### GOAL OF THE EXERCISE:
All lines with the word "allocate" in the material below are required.

### TASK DATA:
****

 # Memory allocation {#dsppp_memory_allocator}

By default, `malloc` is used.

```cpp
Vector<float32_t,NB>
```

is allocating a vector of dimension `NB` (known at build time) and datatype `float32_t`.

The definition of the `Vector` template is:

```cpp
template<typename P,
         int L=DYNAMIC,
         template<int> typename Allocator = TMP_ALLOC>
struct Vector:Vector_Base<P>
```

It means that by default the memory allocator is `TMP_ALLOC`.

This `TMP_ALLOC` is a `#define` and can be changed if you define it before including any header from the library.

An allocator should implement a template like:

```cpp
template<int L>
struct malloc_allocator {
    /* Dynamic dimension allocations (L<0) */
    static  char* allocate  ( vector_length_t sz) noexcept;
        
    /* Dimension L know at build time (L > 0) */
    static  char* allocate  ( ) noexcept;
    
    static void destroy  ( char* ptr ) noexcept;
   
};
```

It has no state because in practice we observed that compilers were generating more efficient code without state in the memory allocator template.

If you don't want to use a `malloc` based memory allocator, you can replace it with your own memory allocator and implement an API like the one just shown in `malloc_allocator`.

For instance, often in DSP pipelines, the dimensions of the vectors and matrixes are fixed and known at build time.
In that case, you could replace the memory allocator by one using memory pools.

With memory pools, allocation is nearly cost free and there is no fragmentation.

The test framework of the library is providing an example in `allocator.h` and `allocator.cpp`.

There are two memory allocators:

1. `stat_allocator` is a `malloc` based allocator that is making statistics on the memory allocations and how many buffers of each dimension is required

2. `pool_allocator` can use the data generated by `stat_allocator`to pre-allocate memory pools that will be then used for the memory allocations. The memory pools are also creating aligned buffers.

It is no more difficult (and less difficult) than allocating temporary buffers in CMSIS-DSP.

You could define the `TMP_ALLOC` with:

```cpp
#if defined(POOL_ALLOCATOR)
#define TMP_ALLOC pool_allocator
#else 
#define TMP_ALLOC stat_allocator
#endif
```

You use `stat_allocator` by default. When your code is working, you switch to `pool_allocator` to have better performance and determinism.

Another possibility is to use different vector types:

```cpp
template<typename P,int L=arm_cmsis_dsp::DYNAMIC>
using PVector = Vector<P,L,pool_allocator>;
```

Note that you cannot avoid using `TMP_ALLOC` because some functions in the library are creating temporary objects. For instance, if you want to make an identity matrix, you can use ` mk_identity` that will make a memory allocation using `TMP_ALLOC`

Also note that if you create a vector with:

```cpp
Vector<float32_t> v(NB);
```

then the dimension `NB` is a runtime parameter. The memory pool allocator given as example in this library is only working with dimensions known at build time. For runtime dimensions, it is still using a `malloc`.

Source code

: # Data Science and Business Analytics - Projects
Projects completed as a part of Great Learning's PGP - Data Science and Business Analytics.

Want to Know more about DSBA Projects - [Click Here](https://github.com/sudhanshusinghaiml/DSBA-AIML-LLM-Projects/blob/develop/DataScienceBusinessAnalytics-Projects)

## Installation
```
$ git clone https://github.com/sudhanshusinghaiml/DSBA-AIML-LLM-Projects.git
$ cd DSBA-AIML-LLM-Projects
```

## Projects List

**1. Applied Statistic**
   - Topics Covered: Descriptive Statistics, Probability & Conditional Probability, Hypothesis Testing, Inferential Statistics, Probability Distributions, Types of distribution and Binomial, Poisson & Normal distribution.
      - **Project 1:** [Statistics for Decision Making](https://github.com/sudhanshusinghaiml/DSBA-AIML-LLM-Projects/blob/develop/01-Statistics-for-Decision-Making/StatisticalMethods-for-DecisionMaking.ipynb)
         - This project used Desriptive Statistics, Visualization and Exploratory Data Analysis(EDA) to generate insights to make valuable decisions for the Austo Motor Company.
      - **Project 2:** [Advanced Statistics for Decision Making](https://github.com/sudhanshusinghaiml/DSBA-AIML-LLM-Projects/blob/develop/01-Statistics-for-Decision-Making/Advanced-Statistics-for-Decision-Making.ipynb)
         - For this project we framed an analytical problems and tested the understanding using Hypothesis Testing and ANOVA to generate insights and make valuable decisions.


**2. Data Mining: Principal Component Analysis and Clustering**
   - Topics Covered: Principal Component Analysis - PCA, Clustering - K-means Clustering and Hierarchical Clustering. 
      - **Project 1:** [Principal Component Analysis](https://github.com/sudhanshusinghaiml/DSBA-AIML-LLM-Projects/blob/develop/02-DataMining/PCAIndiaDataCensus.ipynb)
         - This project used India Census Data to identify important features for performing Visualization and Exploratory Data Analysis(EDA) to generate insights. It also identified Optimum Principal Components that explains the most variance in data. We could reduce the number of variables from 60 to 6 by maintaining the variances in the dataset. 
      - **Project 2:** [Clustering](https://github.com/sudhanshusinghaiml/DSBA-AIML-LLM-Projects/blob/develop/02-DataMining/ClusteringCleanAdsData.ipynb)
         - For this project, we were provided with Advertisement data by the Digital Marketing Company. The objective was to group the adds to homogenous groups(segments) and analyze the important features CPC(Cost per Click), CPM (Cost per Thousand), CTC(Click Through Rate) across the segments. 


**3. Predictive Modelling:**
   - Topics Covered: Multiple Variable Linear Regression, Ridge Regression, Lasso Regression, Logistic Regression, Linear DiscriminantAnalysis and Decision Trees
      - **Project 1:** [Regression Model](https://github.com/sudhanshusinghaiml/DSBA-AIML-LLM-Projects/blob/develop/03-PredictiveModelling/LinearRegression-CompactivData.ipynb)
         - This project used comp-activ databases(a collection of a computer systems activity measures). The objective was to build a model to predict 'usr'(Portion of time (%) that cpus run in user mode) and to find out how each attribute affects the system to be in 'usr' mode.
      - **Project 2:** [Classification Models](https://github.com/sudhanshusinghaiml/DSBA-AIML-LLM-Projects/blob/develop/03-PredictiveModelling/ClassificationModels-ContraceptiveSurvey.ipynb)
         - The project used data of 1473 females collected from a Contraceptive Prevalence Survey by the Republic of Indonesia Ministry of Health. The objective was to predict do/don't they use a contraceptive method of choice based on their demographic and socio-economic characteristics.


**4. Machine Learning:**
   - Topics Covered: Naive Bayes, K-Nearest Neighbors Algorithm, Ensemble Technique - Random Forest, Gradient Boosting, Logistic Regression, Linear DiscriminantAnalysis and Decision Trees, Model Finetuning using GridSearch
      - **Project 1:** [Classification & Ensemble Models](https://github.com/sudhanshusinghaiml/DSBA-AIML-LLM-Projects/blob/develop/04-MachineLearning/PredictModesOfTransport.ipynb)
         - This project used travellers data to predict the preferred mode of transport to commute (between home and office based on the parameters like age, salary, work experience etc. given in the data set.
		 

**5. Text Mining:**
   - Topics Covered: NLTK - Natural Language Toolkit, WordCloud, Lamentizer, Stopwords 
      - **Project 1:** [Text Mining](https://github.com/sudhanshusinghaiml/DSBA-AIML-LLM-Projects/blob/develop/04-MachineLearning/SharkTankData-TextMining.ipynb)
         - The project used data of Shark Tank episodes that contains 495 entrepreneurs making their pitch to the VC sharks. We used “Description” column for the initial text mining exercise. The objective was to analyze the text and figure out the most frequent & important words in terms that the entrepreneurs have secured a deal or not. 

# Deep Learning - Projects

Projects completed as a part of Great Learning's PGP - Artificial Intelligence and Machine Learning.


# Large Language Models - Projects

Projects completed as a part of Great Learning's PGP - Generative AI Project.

****

### TASK OUTPUT:
    static  char* allocate  ( vector_length_t sz) noexcept;
    static  char* allocate  ( ) noexcept;
2. `pool_allocator` can use the data generated by `stat_allocator`to pre-allocate memory pools that will be then used for the memory allocations. The memory pools are also creating aligned buffers.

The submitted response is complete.